I would like to prove the following statement. Let $n \in \mathbb{N}$ be arbitrary and $\emptyset \neq S \subseteq \mathbb{R}^n$. Then $\phi : S \rightarrow \mathbb{R}$ is affine iff there exists $\alpha_1, ..., \alpha_n, \beta$, each of them $\in \mathbb{R}$, such that $\phi(x) = \sum_{i=1}^n\alpha_ix_i \ + \beta$, for all $x \in S.$
I am familiar with the fact that, provided that $0 \in S$, $\phi \in \mathbb{R}^S$ is affine iff $\phi - \phi(0)$ is a linear map on $S$ and I believe this will be useful.

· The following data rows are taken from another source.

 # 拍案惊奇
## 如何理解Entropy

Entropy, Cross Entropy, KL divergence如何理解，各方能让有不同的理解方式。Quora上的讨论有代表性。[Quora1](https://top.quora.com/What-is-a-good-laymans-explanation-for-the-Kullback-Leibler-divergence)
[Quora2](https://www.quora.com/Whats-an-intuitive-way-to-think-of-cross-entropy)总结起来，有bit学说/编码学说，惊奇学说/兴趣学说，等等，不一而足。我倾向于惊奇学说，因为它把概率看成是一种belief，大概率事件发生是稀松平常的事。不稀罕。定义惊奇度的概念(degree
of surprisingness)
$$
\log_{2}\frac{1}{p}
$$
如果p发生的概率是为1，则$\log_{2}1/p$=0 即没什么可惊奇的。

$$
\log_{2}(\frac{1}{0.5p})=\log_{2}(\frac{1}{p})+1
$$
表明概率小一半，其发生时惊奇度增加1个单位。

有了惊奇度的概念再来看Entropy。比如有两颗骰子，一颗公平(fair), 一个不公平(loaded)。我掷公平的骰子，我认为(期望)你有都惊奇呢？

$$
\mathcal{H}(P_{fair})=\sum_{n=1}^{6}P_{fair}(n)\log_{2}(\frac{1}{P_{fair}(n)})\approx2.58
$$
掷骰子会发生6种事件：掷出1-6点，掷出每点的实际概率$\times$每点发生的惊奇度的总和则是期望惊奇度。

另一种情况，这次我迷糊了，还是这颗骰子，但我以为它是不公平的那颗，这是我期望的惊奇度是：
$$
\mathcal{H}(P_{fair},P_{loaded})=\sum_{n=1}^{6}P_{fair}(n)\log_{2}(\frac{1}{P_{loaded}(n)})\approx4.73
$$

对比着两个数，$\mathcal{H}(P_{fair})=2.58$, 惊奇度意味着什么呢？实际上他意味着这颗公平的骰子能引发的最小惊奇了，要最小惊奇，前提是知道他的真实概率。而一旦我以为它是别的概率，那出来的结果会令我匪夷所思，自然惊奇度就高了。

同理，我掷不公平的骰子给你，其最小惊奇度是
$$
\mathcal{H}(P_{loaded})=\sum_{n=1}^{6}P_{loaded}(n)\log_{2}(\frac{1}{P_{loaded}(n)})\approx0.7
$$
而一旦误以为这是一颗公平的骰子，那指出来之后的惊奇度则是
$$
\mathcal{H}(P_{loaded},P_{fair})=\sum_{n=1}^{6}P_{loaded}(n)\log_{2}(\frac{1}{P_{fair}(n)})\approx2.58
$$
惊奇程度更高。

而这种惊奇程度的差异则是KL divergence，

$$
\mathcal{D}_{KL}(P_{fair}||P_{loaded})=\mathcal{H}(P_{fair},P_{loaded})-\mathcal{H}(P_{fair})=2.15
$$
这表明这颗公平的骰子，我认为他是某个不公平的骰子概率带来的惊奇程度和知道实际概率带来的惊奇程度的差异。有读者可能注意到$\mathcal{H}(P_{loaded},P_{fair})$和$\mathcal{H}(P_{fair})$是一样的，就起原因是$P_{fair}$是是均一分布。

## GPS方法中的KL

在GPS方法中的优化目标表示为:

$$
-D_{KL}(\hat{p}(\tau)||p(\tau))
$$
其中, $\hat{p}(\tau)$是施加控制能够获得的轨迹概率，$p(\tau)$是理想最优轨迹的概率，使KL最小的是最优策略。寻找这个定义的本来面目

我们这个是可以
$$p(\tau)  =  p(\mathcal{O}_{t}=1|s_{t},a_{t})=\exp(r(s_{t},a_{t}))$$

I don't know what definition of affine you're given, but I'm guessing it'll be helpful for you to know this fact:
Fix a choice of $v_0 \in S$. Then $\phi$ is affine if and only if the function $$S-v_0 \to \mathbb R$$ given by $$w \mapsto \phi(w+v_0)$$ is affine. Here $S-v_0$ denotes the set $\{v-v_0\mid v \in S\}$.
This reduces your problem to understanding that transformation between $S$ and $S-v_0$ and handling the case $0 \in S$. See if you can prove that and then use it together with the fact you quoted.